Task to carry out
For each record that follows, give it back exactly, with no pictures included.

Provided material

▬▬▬▬▬▬▬▬▬▬

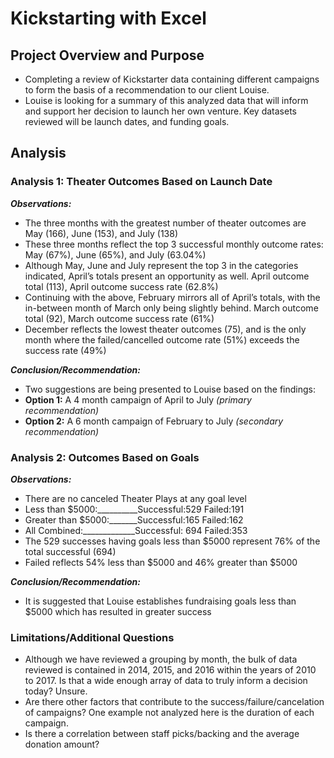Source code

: # Kickstarting with Excel

## Project Overview and Purpose
-	Completing a review of Kickstarter data containing different campaigns to form the basis of a recommendation to our client Louise.
-	Louise is looking for a summary of this analyzed data that will inform and support her decision to launch her own venture. Key datasets reviewed will be launch dates, and funding goals.

## Analysis

### Analysis 1: Theater Outcomes Based on Launch Date

_**Observations:**_
-	The three months with the greatest number of theater outcomes are May (166), June (153), and July (138)
-	These three months reflect the top 3 successful monthly outcome rates: May (67%), June (65%), and July (63.04%)
-	Although May, June and July represent the top 3 in the categories indicated, April’s totals present an opportunity as well. April outcome total (113), April outcome success rate (62.8%)
-	Continuing with the above, February mirrors all of April’s totals, with the in-between month of March only being slightly behind. March outcome total (92), March outcome success rate (61%)
-	December reflects the lowest theater outcomes (75), and is the only month where the failed/cancelled outcome rate (51%) exceeds the success rate (49%)

_**Conclusion/Recommendation:**_
-	Two suggestions are being presented to Louise based on the findings: 
- **Option 1:** A 4 month campaign of April to July _(primary recommendation)_
- **Option 2:** A 6 month campaign of February to July _(secondary recommendation)_


### Analysis 2: Outcomes Based on Goals

_**Observations:**_
-	There are no canceled Theater Plays at any goal level
-	Less than $5000:__________Successful:529   Failed:191
-	Greater than $5000:_______Successful:165   Failed:162
-	All Combined:_____________Successful: 694  Failed:353		
-	The 529 successes having goals less than $5000 represent 76% of the total successful (694)
-	Failed reflects 54% less than $5000 and 46% greater than $5000 

_**Conclusion/Recommendation:**_
-	It is suggested that Louise establishes fundraising goals less than $5000 which has resulted in greater success

### Limitations/Additional Questions
-	Although we have reviewed a grouping by month, the bulk of data reviewed is contained in 2014, 2015, and 2016 within the years of 2010 to 2017. Is that a wide enough array of data to truly inform a decision today? Unsure.
-	Are there other factors that contribute to the success/failure/cancelation of campaigns? One example not analyzed here is the duration of each campaign. 
-	Is there a correlation between staff picks/backing and the average donation amount?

▬▬▬▬▬▬▬▬▬▬

Solution
Source code

: # Kickstarting with Excel

## Project Overview and Purpose
-	Completing a review of Kickstarter data containing different campaigns to form the basis of a recommendation to our client Louise.
-	Louise is looking for a summary of this analyzed data that will inform and support her decision to launch her own venture. Key datasets reviewed will be launch dates, and funding goals.

## Analysis

### Analysis 1: Theater Outcomes Based on Launch Date

_**Observations:**_
-	The three months with the greatest number of theater outcomes are May (166), June (153), and July (138)
-	These three months reflect the top 3 successful monthly outcome rates: May (67%), June (65%), and July (63.04%)
-	Although May, June and July represent the top 3 in the categories indicated, April’s totals present an opportunity as well. April outcome total (113), April outcome success rate (62.8%)
-	Continuing with the above, February mirrors all of April’s totals, with the in-between month of March only being slightly behind. March outcome total (92), March outcome success rate (61%)
-	December reflects the lowest theater outcomes (75), and is the only month where the failed/cancelled outcome rate (51%) exceeds the success rate (49%)

_**Conclusion/Recommendation:**_
-	Two suggestions are being presented to Louise based on the findings: 
- **Option 1:** A 4 month campaign of April to July _(primary recommendation)_
- **Option 2:** A 6 month campaign of February to July _(secondary recommendation)_


### Analysis 2: Outcomes Based on Goals

_**Observations:**_
-	There are no canceled Theater Plays at any goal level
-	Less than $5000:__________Successful:529   Failed:191
-	Greater than $5000:_______Successful:165   Failed:162
-	All Combined:_____________Successful: 694  Failed:353		
-	The 529 successes having goals less than $5000 represent 76% of the total successful (694)
-	Failed reflects 54% less than $5000 and 46% greater than $5000 

_**Conclusion/Recommendation:**_
-	It is suggested that Louise establishes fundraising goals less than $5000 which has resulted in greater success

### Limitations/Additional Questions
-	Although we have reviewed a grouping by month, the bulk of data reviewed is contained in 2014, 2015, and 2016 within the years of 2010 to 2017. Is that a wide enough array of data to truly inform a decision today? Unsure.
-	Are there other factors that contribute to the success/failure/cancelation of campaigns? One example not analyzed here is the duration of each campaign. 
-	Is there a correlation between staff picks/backing and the average donation amount?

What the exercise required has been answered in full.